> **Work required**: From the line with "anahtarı için rota" to the final line, print the records exactly as they are.

> **Task material**:
___

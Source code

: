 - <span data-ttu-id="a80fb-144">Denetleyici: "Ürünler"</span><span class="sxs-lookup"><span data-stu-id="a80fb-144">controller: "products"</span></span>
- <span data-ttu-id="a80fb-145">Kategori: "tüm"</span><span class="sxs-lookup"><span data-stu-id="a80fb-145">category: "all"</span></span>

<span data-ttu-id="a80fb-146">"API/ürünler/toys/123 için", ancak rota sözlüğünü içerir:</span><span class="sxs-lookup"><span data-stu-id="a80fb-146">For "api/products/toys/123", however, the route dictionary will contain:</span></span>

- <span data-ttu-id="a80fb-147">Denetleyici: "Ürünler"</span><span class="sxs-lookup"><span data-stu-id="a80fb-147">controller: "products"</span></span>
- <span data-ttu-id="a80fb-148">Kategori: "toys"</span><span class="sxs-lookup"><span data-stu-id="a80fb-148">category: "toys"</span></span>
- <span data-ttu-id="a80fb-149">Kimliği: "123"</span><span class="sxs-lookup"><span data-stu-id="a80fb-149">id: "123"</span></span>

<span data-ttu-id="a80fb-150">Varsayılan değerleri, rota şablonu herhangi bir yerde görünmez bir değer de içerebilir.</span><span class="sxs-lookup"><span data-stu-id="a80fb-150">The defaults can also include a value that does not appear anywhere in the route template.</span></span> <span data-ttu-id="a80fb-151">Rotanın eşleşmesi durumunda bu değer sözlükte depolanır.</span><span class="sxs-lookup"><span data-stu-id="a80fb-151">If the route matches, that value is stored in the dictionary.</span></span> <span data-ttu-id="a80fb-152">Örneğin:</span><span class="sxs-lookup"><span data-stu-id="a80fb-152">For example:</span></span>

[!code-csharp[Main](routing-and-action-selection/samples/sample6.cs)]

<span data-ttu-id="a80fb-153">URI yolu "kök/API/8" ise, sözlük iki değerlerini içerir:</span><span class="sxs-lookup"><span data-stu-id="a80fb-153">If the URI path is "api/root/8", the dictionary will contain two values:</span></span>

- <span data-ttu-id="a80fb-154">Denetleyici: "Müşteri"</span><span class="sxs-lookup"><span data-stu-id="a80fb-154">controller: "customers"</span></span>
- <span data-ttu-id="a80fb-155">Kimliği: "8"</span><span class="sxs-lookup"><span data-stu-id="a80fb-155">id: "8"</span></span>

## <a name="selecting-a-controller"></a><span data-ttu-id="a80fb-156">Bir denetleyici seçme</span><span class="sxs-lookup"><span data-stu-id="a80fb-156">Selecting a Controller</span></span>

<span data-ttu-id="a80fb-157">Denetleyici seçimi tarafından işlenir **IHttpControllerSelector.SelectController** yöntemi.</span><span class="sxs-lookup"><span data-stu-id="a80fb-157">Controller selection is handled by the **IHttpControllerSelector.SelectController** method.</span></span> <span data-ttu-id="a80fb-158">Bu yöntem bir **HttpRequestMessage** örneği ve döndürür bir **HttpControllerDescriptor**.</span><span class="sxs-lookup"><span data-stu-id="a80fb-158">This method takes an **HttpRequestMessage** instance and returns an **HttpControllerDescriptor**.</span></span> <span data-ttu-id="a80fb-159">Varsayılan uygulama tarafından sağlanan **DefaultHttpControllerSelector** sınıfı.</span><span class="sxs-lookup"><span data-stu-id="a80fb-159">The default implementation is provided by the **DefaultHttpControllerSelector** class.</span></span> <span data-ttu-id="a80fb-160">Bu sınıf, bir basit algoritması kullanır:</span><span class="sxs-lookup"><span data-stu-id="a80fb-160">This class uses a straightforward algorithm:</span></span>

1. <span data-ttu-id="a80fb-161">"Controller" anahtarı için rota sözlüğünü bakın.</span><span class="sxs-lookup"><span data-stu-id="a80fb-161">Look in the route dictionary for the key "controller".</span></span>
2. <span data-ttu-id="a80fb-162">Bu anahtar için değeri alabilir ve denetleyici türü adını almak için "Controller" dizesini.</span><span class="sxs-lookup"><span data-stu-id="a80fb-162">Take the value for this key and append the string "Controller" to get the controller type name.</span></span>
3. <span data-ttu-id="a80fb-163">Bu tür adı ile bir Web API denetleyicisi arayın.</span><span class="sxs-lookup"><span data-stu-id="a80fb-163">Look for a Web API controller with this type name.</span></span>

___

> **Task solution**:
1. <span data-ttu-id="a80fb-161">"Controller" anahtarı için rota sözlüğünü bakın.</span><span class="sxs-lookup"><span data-stu-id="a80fb-161">Look in the route dictionary for the key "controller".</span></span>
2. <span data-ttu-id="a80fb-162">Bu anahtar için değeri alabilir ve denetleyici türü adını almak için "Controller" dizesini.</span><span class="sxs-lookup"><span data-stu-id="a80fb-162">Take the value for this key and append the string "Controller" to get the controller type name.</span></span>
3. <span data-ttu-id="a80fb-163">Bu tür adı ile bir Web API denetleyicisi arayın.</span><span class="sxs-lookup"><span data-stu-id="a80fb-163">Look for a Web API controller with this type name.</span></span>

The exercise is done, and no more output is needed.